It’s deja vu.
Jim Chanos just used the V-word.
CNBC reported this morning that the famed short-seller, who was early in spotting problems at energy disaster Enron, says Tesla Motors TSLA 0.92% reminds him a lot of certain troubled drug company: Valeant Pharmaceuticals VRX 1.13% .
Tesla, Chanos noted, has seen eight executives leave the company in this year alone. That includes two production chiefs as the company tried to ramp up manufacturing. More recently, Tesla’s vice president of product technology, Rich Heley was poached by Facebook.
“The last high-profile company that we saw with such a similar large number of senior executive departures was Valeant,” Chanos told CNBC on Wednesday.
If Valeant is any guide, that could foreshadow some bad news for Tesla. Over the course of a few months, Valeant went from hedge fund darling to a stock investors wouldn’t prod even with a stick.

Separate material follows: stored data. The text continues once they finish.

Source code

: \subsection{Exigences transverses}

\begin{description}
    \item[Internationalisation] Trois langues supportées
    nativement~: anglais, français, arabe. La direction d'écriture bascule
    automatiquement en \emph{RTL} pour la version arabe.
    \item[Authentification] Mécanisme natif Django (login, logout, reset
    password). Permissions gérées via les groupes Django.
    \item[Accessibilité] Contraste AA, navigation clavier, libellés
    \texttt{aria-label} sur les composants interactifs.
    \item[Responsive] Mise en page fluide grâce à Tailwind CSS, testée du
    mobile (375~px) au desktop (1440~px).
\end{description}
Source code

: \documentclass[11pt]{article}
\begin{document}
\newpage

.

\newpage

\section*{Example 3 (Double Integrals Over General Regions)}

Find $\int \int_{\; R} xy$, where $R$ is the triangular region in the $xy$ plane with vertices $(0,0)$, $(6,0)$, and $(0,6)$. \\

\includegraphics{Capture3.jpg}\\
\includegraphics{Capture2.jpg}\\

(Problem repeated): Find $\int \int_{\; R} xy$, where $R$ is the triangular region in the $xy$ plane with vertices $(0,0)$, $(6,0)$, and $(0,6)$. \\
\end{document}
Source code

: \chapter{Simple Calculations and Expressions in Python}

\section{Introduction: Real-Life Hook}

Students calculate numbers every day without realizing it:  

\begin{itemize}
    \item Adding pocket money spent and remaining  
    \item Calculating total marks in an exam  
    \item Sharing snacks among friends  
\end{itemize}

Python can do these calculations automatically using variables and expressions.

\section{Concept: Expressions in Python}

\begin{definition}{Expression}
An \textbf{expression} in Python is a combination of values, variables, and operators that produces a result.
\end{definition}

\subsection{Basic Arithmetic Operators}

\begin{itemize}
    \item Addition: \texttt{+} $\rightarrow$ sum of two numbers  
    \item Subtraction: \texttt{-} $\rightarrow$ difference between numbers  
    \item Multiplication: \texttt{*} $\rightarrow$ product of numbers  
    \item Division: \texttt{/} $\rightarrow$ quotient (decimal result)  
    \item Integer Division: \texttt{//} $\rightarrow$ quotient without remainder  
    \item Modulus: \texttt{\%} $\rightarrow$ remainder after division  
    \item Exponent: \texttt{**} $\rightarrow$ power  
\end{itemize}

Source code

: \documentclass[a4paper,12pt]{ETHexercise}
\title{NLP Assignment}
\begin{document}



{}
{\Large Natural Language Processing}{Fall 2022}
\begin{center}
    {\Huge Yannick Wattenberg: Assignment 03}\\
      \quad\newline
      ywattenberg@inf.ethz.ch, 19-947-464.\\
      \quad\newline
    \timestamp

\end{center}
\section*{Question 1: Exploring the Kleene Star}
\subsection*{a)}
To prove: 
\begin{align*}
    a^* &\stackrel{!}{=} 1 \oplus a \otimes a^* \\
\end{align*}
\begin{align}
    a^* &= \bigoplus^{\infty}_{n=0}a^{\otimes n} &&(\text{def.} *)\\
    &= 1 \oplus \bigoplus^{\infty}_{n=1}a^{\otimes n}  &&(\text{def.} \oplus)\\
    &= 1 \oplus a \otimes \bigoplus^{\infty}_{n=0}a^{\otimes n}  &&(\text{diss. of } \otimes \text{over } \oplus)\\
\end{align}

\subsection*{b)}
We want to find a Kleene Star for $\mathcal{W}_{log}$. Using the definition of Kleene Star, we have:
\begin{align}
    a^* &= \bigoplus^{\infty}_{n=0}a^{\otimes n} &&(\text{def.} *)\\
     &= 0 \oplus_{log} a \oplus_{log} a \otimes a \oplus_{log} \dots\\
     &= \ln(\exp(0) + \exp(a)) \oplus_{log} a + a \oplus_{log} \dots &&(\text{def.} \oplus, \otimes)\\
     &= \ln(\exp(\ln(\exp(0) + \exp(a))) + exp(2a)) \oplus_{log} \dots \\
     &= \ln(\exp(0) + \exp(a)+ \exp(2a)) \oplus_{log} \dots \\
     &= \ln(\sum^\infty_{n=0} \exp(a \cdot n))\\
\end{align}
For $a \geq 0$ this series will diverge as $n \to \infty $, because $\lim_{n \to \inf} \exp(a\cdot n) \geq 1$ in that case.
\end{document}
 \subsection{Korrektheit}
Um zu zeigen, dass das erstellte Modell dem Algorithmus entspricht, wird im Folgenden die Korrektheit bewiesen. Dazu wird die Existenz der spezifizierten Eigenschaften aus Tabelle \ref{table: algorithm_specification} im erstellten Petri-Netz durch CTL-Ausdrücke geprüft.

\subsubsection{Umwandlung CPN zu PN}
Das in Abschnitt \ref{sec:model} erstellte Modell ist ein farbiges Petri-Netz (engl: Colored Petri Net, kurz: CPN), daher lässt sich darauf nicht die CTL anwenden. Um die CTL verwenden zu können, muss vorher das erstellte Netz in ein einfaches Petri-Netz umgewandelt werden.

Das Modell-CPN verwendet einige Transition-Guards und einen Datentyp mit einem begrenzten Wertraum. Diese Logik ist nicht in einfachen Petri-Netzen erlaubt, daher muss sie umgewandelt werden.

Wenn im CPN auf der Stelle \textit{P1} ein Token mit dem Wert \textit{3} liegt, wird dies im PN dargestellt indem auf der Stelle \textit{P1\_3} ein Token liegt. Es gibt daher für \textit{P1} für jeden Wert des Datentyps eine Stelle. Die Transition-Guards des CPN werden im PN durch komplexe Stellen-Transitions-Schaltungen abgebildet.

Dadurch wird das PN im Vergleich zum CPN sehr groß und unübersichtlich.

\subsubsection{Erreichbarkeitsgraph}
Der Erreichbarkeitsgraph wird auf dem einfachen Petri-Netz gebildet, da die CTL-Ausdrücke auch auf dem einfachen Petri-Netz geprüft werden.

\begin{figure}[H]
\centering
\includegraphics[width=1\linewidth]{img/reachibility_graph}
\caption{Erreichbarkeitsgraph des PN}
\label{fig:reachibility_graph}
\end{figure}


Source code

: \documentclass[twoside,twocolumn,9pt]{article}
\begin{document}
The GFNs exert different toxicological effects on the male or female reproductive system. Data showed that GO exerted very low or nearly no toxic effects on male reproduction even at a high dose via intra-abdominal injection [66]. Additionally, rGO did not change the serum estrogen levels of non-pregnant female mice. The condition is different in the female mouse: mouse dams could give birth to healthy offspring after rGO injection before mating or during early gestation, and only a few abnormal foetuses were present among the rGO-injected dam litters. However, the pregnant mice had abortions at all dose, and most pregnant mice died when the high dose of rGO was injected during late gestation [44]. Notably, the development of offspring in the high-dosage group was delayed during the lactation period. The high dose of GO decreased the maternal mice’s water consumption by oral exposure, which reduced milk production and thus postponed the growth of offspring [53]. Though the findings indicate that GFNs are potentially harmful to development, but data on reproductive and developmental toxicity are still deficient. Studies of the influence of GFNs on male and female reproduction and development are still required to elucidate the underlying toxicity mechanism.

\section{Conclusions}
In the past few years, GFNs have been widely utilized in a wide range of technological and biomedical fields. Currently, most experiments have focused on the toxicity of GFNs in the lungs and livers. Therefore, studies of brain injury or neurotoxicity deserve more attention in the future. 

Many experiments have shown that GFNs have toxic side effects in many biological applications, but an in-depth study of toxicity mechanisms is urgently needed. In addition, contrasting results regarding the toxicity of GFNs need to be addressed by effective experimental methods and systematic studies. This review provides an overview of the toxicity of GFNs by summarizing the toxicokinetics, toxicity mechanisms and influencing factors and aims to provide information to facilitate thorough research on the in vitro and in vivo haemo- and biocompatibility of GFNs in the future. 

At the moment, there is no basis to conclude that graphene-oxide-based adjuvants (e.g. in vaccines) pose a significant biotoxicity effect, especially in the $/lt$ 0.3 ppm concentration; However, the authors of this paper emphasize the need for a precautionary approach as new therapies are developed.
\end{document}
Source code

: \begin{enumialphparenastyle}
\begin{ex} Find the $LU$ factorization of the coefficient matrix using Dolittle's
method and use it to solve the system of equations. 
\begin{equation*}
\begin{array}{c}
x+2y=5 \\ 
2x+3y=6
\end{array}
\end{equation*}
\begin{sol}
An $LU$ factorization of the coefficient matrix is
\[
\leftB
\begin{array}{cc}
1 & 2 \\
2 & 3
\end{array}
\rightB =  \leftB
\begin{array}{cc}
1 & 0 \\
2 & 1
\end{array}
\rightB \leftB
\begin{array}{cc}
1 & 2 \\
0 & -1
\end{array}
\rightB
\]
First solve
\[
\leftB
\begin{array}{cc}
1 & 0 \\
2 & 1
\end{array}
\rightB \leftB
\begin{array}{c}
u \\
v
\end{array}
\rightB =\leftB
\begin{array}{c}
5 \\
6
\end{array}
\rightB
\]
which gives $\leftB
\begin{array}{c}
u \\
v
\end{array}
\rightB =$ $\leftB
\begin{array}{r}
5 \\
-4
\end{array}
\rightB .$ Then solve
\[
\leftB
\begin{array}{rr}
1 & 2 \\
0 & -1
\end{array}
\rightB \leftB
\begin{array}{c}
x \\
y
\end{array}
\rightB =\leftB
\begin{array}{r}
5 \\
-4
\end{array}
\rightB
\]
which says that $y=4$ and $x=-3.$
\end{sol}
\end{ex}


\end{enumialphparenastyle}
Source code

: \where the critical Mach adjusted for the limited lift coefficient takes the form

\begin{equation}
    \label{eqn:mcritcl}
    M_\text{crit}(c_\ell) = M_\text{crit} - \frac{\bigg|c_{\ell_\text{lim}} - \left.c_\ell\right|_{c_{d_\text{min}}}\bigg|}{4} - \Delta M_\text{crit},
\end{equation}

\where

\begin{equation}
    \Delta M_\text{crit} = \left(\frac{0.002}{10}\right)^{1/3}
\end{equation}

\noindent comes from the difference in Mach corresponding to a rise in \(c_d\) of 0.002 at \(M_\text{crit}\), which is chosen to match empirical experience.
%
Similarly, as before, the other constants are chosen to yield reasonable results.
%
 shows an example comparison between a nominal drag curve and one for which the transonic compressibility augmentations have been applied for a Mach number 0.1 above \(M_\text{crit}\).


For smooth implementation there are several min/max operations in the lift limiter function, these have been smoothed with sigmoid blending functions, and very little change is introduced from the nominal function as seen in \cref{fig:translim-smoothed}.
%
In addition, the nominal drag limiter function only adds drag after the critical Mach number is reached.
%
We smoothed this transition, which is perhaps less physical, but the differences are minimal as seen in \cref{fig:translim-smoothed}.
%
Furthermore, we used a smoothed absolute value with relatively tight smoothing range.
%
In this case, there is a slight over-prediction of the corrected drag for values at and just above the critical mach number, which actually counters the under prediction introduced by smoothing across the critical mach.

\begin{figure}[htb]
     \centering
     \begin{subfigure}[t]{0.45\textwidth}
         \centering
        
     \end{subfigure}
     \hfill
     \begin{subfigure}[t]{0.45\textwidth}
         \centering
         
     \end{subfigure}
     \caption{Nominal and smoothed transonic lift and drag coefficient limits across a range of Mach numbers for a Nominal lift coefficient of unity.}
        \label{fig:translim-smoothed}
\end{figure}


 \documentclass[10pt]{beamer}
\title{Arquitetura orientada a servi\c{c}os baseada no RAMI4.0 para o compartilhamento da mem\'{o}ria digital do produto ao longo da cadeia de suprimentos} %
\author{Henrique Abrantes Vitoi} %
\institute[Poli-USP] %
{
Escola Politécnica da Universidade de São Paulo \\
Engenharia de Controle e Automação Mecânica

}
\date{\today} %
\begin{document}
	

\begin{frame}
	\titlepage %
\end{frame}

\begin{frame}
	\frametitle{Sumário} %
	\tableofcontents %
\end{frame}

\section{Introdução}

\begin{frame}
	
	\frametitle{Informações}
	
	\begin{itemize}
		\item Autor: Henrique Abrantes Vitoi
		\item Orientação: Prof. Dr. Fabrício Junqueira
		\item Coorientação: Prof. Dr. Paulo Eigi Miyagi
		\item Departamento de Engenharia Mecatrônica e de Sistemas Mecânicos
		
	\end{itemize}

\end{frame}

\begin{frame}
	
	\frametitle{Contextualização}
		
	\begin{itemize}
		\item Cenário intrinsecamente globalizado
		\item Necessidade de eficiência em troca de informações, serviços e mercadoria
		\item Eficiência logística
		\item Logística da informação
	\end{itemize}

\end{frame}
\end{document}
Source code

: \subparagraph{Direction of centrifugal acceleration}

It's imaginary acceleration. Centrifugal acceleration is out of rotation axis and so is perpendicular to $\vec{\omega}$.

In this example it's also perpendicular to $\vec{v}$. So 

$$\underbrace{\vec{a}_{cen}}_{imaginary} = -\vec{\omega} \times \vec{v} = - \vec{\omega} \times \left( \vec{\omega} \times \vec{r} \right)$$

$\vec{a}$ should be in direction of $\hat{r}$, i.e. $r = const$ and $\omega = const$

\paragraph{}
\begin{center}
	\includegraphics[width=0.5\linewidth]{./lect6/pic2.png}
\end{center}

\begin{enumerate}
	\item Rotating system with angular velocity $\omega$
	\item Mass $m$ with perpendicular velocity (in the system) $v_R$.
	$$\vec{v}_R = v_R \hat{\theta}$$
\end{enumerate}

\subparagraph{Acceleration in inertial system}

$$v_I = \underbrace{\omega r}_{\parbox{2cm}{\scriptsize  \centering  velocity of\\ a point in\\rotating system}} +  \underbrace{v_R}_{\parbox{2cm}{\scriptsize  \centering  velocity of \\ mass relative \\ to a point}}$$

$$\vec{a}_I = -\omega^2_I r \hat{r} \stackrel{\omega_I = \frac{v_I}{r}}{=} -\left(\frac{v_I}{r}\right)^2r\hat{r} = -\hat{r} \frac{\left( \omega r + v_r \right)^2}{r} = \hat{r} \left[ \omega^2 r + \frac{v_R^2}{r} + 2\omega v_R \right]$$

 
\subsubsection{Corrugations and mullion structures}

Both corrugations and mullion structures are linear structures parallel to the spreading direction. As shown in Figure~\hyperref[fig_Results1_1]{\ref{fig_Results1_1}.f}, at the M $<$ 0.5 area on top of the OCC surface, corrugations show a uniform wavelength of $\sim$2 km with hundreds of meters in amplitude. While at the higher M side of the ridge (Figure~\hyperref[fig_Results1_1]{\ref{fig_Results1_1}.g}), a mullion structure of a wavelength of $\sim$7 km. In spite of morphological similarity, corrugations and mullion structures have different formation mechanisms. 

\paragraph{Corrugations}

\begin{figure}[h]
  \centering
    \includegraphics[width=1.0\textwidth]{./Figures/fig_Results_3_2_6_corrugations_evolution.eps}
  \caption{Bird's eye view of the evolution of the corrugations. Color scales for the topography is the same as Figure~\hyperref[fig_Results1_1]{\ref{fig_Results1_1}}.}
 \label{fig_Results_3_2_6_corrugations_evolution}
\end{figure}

Of course, Chanos has a reason to equate Tesla to Valeant. The Kynikos Associates founder is short both Tesla and Valeant, meaning he is betting the stocks will fall.
“One of our historical sign posts, of a company in trouble is when numbers of senior people leave over a short period of time. Tesla fits that bill,” Chanos had said in May to CNBC.
Earlier this week, Fortune reported that Musk and Tesla may have broken securities laws by selling shares in the company without disclosing that there had been a fatal accident related to its heavily promoted semi-self driving autopilot feature. Tesla has responded to Fortune.
Chanos also previously said that he was short on Tesla because the company has struggled to hit its production targets. He’s also raised questions about whether Tesla can make its mass-market car, the Model 3, and sell it profitably.